▸ **DIRECTIONS FOR THIS TASK**: Transcribe the following entries letter for letter, without the pictures.

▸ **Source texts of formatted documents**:
════════════════

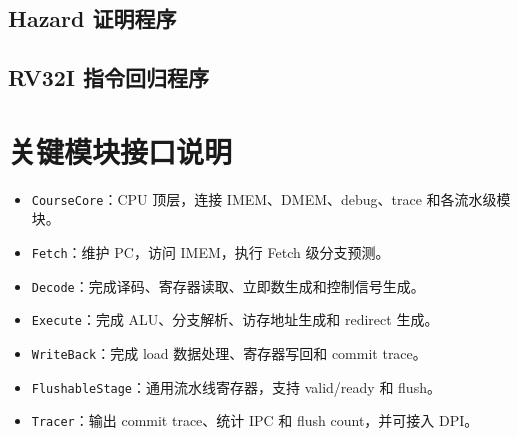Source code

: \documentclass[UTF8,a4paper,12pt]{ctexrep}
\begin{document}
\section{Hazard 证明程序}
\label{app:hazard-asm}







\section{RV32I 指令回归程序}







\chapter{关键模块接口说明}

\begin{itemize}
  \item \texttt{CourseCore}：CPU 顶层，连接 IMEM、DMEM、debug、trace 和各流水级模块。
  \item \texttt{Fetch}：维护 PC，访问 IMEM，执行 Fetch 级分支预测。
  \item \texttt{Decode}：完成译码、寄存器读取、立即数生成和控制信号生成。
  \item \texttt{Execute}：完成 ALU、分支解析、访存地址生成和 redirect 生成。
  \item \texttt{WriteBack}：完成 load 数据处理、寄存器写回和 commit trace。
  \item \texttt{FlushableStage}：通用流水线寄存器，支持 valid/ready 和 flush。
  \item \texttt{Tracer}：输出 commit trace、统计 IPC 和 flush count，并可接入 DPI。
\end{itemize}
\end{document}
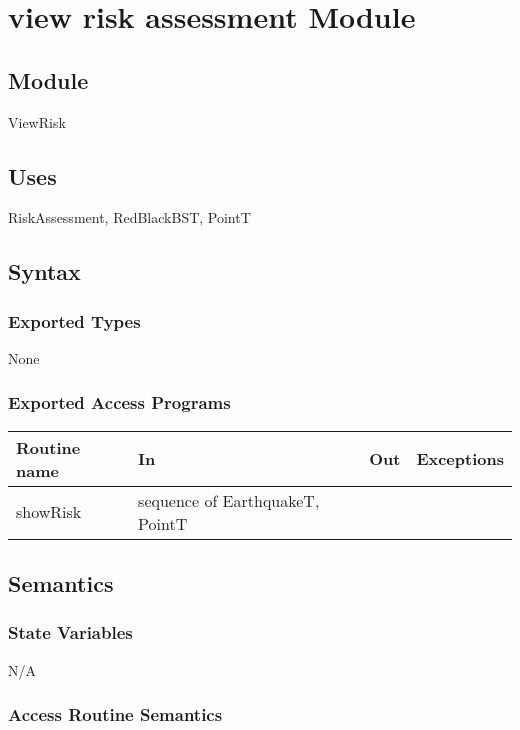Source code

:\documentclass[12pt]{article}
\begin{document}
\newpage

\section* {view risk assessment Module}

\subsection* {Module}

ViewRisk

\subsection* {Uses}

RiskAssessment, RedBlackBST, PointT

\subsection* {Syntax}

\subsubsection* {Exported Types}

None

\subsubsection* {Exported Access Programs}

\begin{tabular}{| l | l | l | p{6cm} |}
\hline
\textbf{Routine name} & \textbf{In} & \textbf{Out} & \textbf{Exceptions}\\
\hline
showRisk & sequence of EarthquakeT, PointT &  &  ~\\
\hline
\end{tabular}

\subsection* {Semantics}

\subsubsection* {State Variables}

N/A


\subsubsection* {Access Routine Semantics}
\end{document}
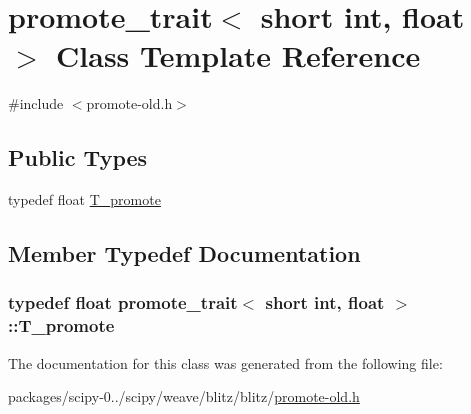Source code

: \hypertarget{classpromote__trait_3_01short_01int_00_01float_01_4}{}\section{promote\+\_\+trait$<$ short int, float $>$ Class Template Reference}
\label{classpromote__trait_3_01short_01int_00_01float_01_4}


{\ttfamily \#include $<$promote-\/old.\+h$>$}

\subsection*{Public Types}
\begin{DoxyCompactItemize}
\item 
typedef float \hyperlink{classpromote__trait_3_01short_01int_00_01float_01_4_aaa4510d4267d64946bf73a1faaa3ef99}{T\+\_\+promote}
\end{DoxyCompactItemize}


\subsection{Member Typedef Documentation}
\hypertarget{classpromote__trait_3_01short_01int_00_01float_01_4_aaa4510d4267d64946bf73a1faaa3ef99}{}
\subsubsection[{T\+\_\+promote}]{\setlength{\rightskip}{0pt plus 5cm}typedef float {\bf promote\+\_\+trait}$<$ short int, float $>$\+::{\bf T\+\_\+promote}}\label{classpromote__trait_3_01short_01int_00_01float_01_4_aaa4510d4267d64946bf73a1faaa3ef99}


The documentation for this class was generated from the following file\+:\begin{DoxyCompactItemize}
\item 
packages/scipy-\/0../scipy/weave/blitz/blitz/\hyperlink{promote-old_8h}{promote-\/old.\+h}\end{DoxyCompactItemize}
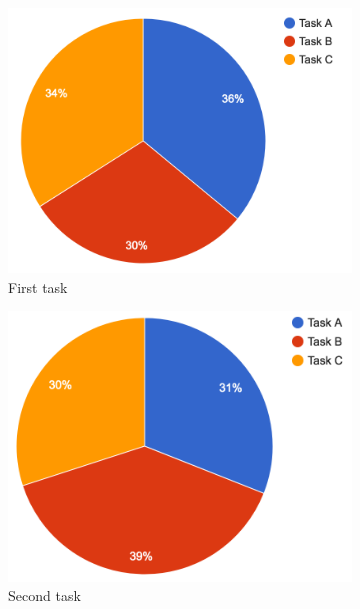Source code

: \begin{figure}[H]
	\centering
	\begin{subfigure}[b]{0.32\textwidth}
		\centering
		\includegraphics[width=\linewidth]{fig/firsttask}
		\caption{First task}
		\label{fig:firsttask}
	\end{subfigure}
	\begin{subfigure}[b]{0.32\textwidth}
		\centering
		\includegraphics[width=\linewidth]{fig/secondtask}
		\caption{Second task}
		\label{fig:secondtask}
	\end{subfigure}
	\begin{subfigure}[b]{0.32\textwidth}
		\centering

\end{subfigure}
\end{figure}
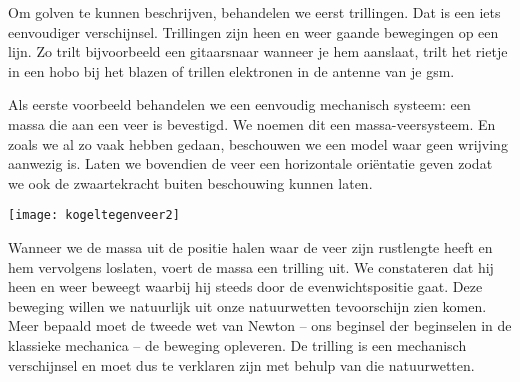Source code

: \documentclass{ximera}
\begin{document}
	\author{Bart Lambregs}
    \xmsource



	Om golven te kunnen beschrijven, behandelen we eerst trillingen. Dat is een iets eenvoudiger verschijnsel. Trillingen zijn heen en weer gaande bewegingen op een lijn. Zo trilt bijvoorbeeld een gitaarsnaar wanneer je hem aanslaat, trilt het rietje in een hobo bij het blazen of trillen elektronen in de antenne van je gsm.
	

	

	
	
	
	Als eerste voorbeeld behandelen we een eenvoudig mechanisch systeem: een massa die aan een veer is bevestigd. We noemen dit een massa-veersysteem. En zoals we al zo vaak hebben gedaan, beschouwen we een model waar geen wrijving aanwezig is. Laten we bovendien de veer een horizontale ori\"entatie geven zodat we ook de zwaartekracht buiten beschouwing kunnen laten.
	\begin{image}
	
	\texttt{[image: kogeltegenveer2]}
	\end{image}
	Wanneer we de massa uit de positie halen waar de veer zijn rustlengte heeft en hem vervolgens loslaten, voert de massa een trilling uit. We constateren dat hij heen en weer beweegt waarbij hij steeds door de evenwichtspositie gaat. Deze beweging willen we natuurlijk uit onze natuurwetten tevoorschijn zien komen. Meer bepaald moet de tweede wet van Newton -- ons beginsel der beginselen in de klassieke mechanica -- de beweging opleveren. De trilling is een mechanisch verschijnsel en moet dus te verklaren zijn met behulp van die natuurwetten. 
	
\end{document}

════════════════

▸ **SOLUTION TO THIS TASK**:
Source code

: \documentclass[UTF8,a4paper,12pt]{ctexrep}
\begin{document}
\section{Hazard 证明程序}
\label{app:hazard-asm}







\section{RV32I 指令回归程序}







\chapter{关键模块接口说明}

\begin{itemize}
  \item \texttt{CourseCore}：CPU 顶层，连接 IMEM、DMEM、debug、trace 和各流水级模块。
  \item \texttt{Fetch}：维护 PC，访问 IMEM，执行 Fetch 级分支预测。
  \item \texttt{Decode}：完成译码、寄存器读取、立即数生成和控制信号生成。
  \item \texttt{Execute}：完成 ALU、分支解析、访存地址生成和 redirect 生成。
  \item \texttt{WriteBack}：完成 load 数据处理、寄存器写回和 commit trace。
  \item \texttt{FlushableStage}：通用流水线寄存器，支持 valid/ready 和 flush。
  \item \texttt{Tracer}：输出 commit trace、统计 IPC 和 flush count，并可接入 DPI。
\end{itemize}
\end{document}
Source code

:\documentclass[12pt]{article}
\begin{document}
\newpage

\section* {view risk assessment Module}

\subsection* {Module}

ViewRisk

\subsection* {Uses}

RiskAssessment, RedBlackBST, PointT

\subsection* {Syntax}

\subsubsection* {Exported Types}

None

\subsubsection* {Exported Access Programs}

\begin{tabular}{| l | l | l | p{6cm} |}
\hline
\textbf{Routine name} & \textbf{In} & \textbf{Out} & \textbf{Exceptions}\\
\hline
showRisk & sequence of EarthquakeT, PointT &  &  ~\\
\hline
\end{tabular}

\subsection* {Semantics}

\subsubsection* {State Variables}

N/A


\subsubsection* {Access Routine Semantics}
\end{document}
Source code

: \hypertarget{classpromote__trait_3_01short_01int_00_01float_01_4}{}\section{promote\+\_\+trait$<$ short int, float $>$ Class Template Reference}
\label{classpromote__trait_3_01short_01int_00_01float_01_4}


{\ttfamily \#include $<$promote-\/old.\+h$>$}

\subsection*{Public Types}
\begin{DoxyCompactItemize}
\item 
typedef float \hyperlink{classpromote__trait_3_01short_01int_00_01float_01_4_aaa4510d4267d64946bf73a1faaa3ef99}{T\+\_\+promote}
\end{DoxyCompactItemize}


\subsection{Member Typedef Documentation}
\hypertarget{classpromote__trait_3_01short_01int_00_01float_01_4_aaa4510d4267d64946bf73a1faaa3ef99}{}
\subsubsection[{T\+\_\+promote}]{\setlength{\rightskip}{0pt plus 5cm}typedef float {\bf promote\+\_\+trait}$<$ short int, float $>$\+::{\bf T\+\_\+promote}}\label{classpromote__trait_3_01short_01int_00_01float_01_4_aaa4510d4267d64946bf73a1faaa3ef99}


The documentation for this class was generated from the following file\+:\begin{DoxyCompactItemize}
\item 
packages/scipy-\/0../scipy/weave/blitz/blitz/\hyperlink{promote-old_8h}{promote-\/old.\+h}\end{DoxyCompactItemize}
Source code

: \begin{figure}[H]
	\centering
	\begin{subfigure}[b]{0.32\textwidth}
		\centering
		\includegraphics[width=\linewidth]{fig/firsttask}
		\caption{First task}
		\label{fig:firsttask}
	\end{subfigure}
	\begin{subfigure}[b]{0.32\textwidth}
		\centering
		\includegraphics[width=\linewidth]{fig/secondtask}
		\caption{Second task}
		\label{fig:secondtask}
	\end{subfigure}
	\begin{subfigure}[b]{0.32\textwidth}
		\centering

\end{subfigure}
\end{figure}
Source code

: \documentclass{ximera}
\begin{document}
	\author{Bart Lambregs}
    \xmsource



	Om golven te kunnen beschrijven, behandelen we eerst trillingen. Dat is een iets eenvoudiger verschijnsel. Trillingen zijn heen en weer gaande bewegingen op een lijn. Zo trilt bijvoorbeeld een gitaarsnaar wanneer je hem aanslaat, trilt het rietje in een hobo bij het blazen of trillen elektronen in de antenne van je gsm.
	

	

	
	
	
	Als eerste voorbeeld behandelen we een eenvoudig mechanisch systeem: een massa die aan een veer is bevestigd. We noemen dit een massa-veersysteem. En zoals we al zo vaak hebben gedaan, beschouwen we een model waar geen wrijving aanwezig is. Laten we bovendien de veer een horizontale ori\"entatie geven zodat we ook de zwaartekracht buiten beschouwing kunnen laten.
	\begin{image}
	
	\texttt{[image: kogeltegenveer2]}
	\end{image}
	Wanneer we de massa uit de positie halen waar de veer zijn rustlengte heeft en hem vervolgens loslaten, voert de massa een trilling uit. We constateren dat hij heen en weer beweegt waarbij hij steeds door de evenwichtspositie gaat. Deze beweging willen we natuurlijk uit onze natuurwetten tevoorschijn zien komen. Meer bepaald moet de tweede wet van Newton -- ons beginsel der beginselen in de klassieke mechanica -- de beweging opleveren. De trilling is een mechanisch verschijnsel en moet dus te verklaren zijn met behulp van die natuurwetten. 
	
\end{document}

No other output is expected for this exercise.